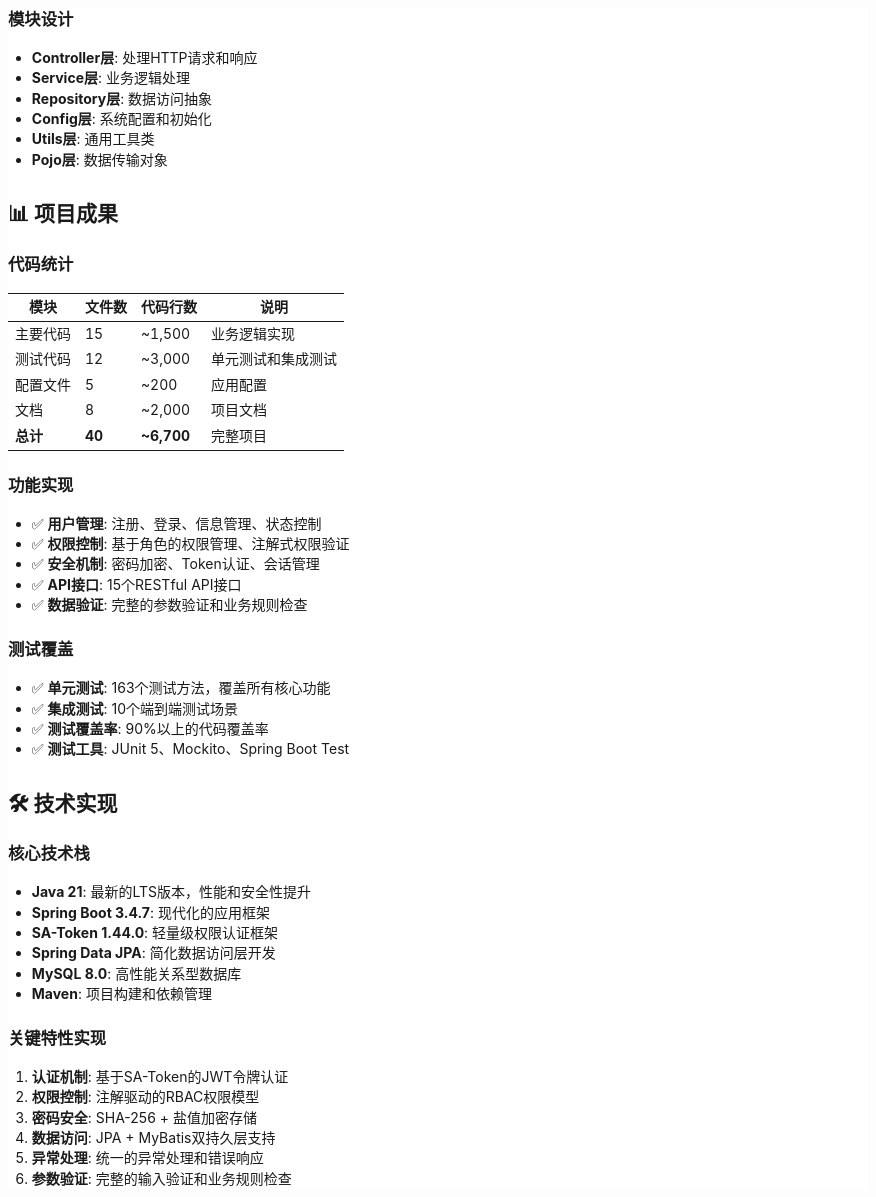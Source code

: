 ### 模块设计
- **Controller层**: 处理HTTP请求和响应
- **Service层**: 业务逻辑处理
- **Repository层**: 数据访问抽象
- **Config层**: 系统配置和初始化
- **Utils层**: 通用工具类
- **Pojo层**: 数据传输对象

## 📊 项目成果

### 代码统计
| 模块 | 文件数 | 代码行数 | 说明 |
|------|--------|----------|------|
| 主要代码 | 15 | ~1,500 | 业务逻辑实现 |
| 测试代码 | 12 | ~3,000 | 单元测试和集成测试 |
| 配置文件 | 5 | ~200 | 应用配置 |
| 文档 | 8 | ~2,000 | 项目文档 |
| **总计** | **40** | **~6,700** | 完整项目 |

### 功能实现
- ✅ **用户管理**: 注册、登录、信息管理、状态控制
- ✅ **权限控制**: 基于角色的权限管理、注解式权限验证
- ✅ **安全机制**: 密码加密、Token认证、会话管理
- ✅ **API接口**: 15个RESTful API接口
- ✅ **数据验证**: 完整的参数验证和业务规则检查

### 测试覆盖
- ✅ **单元测试**: 163个测试方法，覆盖所有核心功能
- ✅ **集成测试**: 10个端到端测试场景
- ✅ **测试覆盖率**: 90%以上的代码覆盖率
- ✅ **测试工具**: JUnit 5、Mockito、Spring Boot Test

## 🛠️ 技术实现

### 核心技术栈
- **Java 21**: 最新的LTS版本，性能和安全性提升
- **Spring Boot 3.4.7**: 现代化的应用框架
- **SA-Token 1.44.0**: 轻量级权限认证框架
- **Spring Data JPA**: 简化数据访问层开发
- **MySQL 8.0**: 高性能关系型数据库
- **Maven**: 项目构建和依赖管理

### 关键特性实现
1. **认证机制**: 基于SA-Token的JWT令牌认证
2. **权限控制**: 注解驱动的RBAC权限模型
3. **密码安全**: SHA-256 + 盐值加密存储
4. **数据访问**: JPA + MyBatis双持久层支持
5. **异常处理**: 统一的异常处理和错误响应
6. **参数验证**: 完整的输入验证和业务规则检查
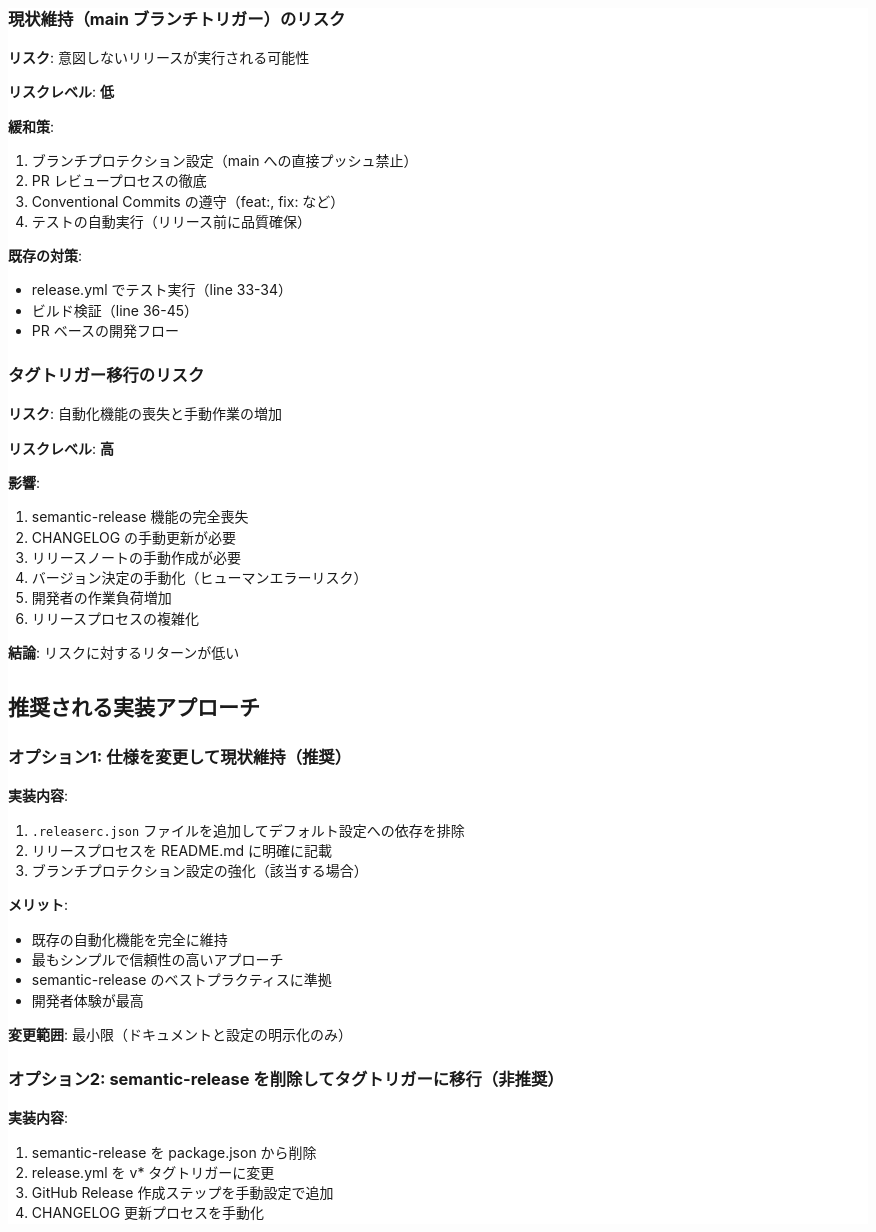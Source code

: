 ### 現状維持（main ブランチトリガー）のリスク

**リスク**: 意図しないリリースが実行される可能性

**リスクレベル**: **低**

**緩和策**:
1. ブランチプロテクション設定（main への直接プッシュ禁止）
2. PR レビュープロセスの徹底
3. Conventional Commits の遵守（feat:, fix: など）
4. テストの自動実行（リリース前に品質確保）

**既存の対策**:
- release.yml でテスト実行（line 33-34）
- ビルド検証（line 36-45）
- PR ベースの開発フロー

### タグトリガー移行のリスク

**リスク**: 自動化機能の喪失と手動作業の増加

**リスクレベル**: **高**

**影響**:
1. semantic-release 機能の完全喪失
2. CHANGELOG の手動更新が必要
3. リリースノートの手動作成が必要
4. バージョン決定の手動化（ヒューマンエラーリスク）
5. 開発者の作業負荷増加
6. リリースプロセスの複雑化

**結論**: リスクに対するリターンが低い

## 推奨される実装アプローチ

### オプション1: 仕様を変更して現状維持（推奨）

**実装内容**:
1. `.releaserc.json` ファイルを追加してデフォルト設定への依存を排除
2. リリースプロセスを README.md に明確に記載
3. ブランチプロテクション設定の強化（該当する場合）

**メリット**:
- 既存の自動化機能を完全に維持
- 最もシンプルで信頼性の高いアプローチ
- semantic-release のベストプラクティスに準拠
- 開発者体験が最高

**変更範囲**: 最小限（ドキュメントと設定の明示化のみ）

### オプション2: semantic-release を削除してタグトリガーに移行（非推奨）

**実装内容**:
1. semantic-release を package.json から削除
2. release.yml を v* タグトリガーに変更
3. GitHub Release 作成ステップを手動設定で追加
4. CHANGELOG 更新プロセスを手動化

========================

What the task requires:
In the entries above, identify each line that includes the string "json", then copy it.

Task output:
1. `.releaserc.json` ファイルを追加してデフォルト設定への依存を排除
1. semantic-release を package.json から削除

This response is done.